Media Is Ill-Serving the Public
Quin Hillyer
3-28-12
It takes no great originality to say it, but still it must be said: The establishment media often does a terrible job covering politics. Witness the repeated dust-ups during the Republican presidential nomination fight over the leading contenders' series of supposedly self-damaging comments - comments which, in context, are hardly objectionable.
Just about every candidate so far has been victimized by having the media stir up trouble by destroying context in a flagrant, despicable way. Good journalism always requires that context be reported as accurately as possible, but in case after case, reporters for supposedly elite publications have highlighted individual phrases from within longer verbal paragraphs in ways making it sound like the candidates were saying something they quite obviously didn't mean.
So as not to show favoritism, let's take some examples from each of the current front-runners in the Republican field.
On Feb. 1, former Massachusetts Gov. Mitt Romney was widely quoted saying "I'm not concerned about the very poor." Horrors! Stop the presses! This "gaffe" dominated the news cycle for a couple of days, and still bedeviled Romney in some ways for weeks.
Of course, the full statement he made to CNN, from which the awful-sounding snippet was taken, was this: "I'm in this race because I care about Americans. I'm not concerned about the very poor - we have a safety net there," he said. "If it needs repair, I'll fix it. I'm not concerned about the very rich - they're doing just fine. I'm concerned about the very heart of America, the 90-95 percent of Americans who right now are struggling." When CNN's Soledad O'Brien immediately challenged the part about the "very poor," Romney clarified what he meant - within seconds: "Well, you had to finish the sentence, Soledad," Romney replied. "I said, I'm not concerned about the very poor that have a safety net, but if it has holes in it, then I will repair it.... But my campaign is focused on middle-income American." Romney added that he would gladly look into whether the "ample safety net" for the poor - such as food stamps, Medicaid and housing vouchers - needs to be strengthened. But, he said, the middle class "are the people that have been most badly hurt during the Obama years."

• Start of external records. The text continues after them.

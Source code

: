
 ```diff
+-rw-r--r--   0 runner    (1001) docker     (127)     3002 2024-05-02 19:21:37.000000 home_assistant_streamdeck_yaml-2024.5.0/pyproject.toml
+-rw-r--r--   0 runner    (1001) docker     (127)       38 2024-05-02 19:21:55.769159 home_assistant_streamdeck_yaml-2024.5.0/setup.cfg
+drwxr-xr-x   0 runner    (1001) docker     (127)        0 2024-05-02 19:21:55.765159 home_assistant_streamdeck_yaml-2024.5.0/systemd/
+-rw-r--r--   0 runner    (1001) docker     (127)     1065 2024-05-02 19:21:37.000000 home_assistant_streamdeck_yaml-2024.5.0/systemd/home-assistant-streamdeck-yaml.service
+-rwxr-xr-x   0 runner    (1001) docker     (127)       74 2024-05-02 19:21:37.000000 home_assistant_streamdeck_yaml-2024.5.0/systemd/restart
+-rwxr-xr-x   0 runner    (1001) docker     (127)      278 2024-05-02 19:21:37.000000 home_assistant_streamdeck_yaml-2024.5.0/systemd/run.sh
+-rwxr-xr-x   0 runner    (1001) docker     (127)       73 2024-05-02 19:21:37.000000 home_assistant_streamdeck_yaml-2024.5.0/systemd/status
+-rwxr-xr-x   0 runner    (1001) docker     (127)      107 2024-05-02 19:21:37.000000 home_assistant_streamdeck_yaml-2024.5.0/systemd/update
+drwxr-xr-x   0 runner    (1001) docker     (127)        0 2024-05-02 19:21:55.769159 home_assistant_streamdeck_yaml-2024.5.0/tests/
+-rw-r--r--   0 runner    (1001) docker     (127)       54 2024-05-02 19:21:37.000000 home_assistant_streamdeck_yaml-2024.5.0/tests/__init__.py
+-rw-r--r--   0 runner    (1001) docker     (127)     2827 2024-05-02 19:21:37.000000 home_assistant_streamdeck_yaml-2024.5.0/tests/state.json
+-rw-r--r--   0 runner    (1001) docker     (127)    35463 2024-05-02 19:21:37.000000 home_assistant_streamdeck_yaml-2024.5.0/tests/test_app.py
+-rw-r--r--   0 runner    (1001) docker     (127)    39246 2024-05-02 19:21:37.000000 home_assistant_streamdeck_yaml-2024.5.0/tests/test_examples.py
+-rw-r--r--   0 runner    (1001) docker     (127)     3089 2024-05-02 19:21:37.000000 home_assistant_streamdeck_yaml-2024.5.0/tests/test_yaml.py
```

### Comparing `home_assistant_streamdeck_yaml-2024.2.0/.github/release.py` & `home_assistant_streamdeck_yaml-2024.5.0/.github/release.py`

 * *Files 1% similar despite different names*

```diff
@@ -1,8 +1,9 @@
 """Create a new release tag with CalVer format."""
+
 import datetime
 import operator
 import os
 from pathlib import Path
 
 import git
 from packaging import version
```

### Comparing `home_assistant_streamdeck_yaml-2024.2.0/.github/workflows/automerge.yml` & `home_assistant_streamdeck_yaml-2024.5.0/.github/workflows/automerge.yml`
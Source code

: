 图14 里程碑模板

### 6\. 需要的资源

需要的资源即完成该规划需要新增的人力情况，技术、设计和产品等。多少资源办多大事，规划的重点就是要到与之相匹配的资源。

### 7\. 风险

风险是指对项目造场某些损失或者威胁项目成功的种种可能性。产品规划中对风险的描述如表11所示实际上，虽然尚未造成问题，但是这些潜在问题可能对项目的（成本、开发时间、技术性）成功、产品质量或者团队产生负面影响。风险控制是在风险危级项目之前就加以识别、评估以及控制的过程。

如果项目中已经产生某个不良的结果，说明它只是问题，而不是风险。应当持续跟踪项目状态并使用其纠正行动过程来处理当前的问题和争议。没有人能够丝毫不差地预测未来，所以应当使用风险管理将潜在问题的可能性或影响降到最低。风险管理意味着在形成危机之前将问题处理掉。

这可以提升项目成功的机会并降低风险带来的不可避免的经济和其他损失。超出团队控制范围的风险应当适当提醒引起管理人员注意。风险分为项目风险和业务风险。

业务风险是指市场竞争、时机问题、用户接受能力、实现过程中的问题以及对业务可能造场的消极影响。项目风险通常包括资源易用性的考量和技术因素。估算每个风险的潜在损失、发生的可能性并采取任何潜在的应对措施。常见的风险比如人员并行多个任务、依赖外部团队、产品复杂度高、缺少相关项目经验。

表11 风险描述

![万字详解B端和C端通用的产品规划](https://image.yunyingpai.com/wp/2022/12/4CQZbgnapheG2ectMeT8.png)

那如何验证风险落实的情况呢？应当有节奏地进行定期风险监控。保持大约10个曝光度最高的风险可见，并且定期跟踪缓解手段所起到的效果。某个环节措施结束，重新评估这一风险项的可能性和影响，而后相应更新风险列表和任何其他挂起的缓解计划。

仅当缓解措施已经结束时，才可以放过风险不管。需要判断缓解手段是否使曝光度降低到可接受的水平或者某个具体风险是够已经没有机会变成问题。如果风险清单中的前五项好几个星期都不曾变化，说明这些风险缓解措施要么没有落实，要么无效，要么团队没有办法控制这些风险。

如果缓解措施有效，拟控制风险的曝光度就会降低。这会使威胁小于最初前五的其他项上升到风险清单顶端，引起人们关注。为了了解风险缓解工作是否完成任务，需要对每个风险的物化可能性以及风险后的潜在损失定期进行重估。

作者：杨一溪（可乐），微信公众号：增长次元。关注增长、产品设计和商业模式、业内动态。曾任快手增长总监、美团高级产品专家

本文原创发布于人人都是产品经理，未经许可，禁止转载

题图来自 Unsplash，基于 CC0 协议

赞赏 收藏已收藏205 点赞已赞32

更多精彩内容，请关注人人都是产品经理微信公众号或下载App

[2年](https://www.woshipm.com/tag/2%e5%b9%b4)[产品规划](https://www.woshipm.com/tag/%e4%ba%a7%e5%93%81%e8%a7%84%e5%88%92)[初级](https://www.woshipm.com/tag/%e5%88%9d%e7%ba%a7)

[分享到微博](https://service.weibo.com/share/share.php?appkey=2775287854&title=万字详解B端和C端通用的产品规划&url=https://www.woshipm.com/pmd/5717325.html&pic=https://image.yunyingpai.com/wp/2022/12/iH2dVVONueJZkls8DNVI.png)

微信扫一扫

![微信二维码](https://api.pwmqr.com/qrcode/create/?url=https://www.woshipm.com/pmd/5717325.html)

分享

So perhaps Romney put it inelegantly. But it is clear what he meant: The poor at least have a safety net, but the middle class is struggling. It was completely out of bounds for pundits and reporters to act as if he made some sort of Freudian slip evincing a secret disdain for the destitute.
It was likewise radically unfair when the media went ballistic when former U.S. Sen. Rick Santorum of Pennsylvania said: ".... I don't care what the unemployment rate is going to be....." Headline writers went ape. They were aghast. How heartless could Santorum be?
Of course, the statement had nothing to do with Santorum not wanting to lessen unemployment. Instead, it was about his campaign not being dependent on having a high unemployment rate in order to be effective against Barack Obama. He was saying his campaign would be strong regardless of the unemployment rate. He had just finished a sentence saying his campaign is about larger issues of freedom, and then he made the "I don't care" statement - and then, in the very next sentence, he explained what he meant: "My campaign doesn't hinge on unemployment rates and growth rates. It's something more foundational that's going on."
Santorum also was harmed last week when headline writers nationwide wrote that he said he would prefer Obama to Romney as president. Of course, he said no such thing. He never used the words "Obama" or "Romney." And, as able columnists Matt Lewis and Erick Erickson noted, the context made clear Santorum was talking about how a lot of voters see a race if the candidates appear to be too much alike. Erickson's assessment defending Santorum is especially significant because he has spent 11 months belittling the Pennsylvanian so strongly that one observer described Erickson "hating Santorum with the heat of 10,000 suns." So if Erickson, clearly not just a supporter making excuses for his candidate, can see the truth, why couldn't, for instance, the Associated Press come close to getting it in context?
It was only marginally less unfair for Romney to be heavily blitzed when one of his top aides compared his campaign tactics to an "Etch-a-Sketch." Yes, the aide did say it, and most of the reporting did get the context correct. But it was an aide, not the candidate himself; and while the aide was asked about issue positions, the aide seemed to be thinking of message-crafting rather than about principles. It should have been only a blip: After all, that's how campaign aides are trained to think.
In an election this important, the American public deserves better than the reporting we've been force-fed. Serious issues are at stake - and the candidates, to their credit, are trying to talk about them. The establishment media, in suggesting otherwise, is giving evidence not of the candidates' shallowness, but of the shallowness of the media itself.